__What you are asked to do__
The records below are to be copied exactly, with their pictures left out.

__Provided data__
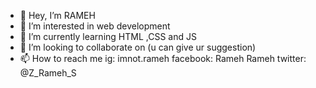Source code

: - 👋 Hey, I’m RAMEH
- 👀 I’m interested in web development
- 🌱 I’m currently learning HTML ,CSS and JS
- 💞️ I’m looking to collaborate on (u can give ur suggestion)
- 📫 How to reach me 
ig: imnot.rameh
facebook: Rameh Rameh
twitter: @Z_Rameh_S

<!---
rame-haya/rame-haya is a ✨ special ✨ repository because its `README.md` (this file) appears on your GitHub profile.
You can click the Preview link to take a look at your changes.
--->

__Solution for this exercise__
Source code

: - 👋 Hey, I’m RAMEH
- 👀 I’m interested in web development
- 🌱 I’m currently learning HTML ,CSS and JS
- 💞️ I’m looking to collaborate on (u can give ur suggestion)
- 📫 How to reach me 
ig: imnot.rameh
facebook: Rameh Rameh
twitter: @Z_Rameh_S

<!---
rame-haya/rame-haya is a ✨ special ✨ repository because its `README.md` (this file) appears on your GitHub profile.
You can click the Preview link to take a look at your changes.
--->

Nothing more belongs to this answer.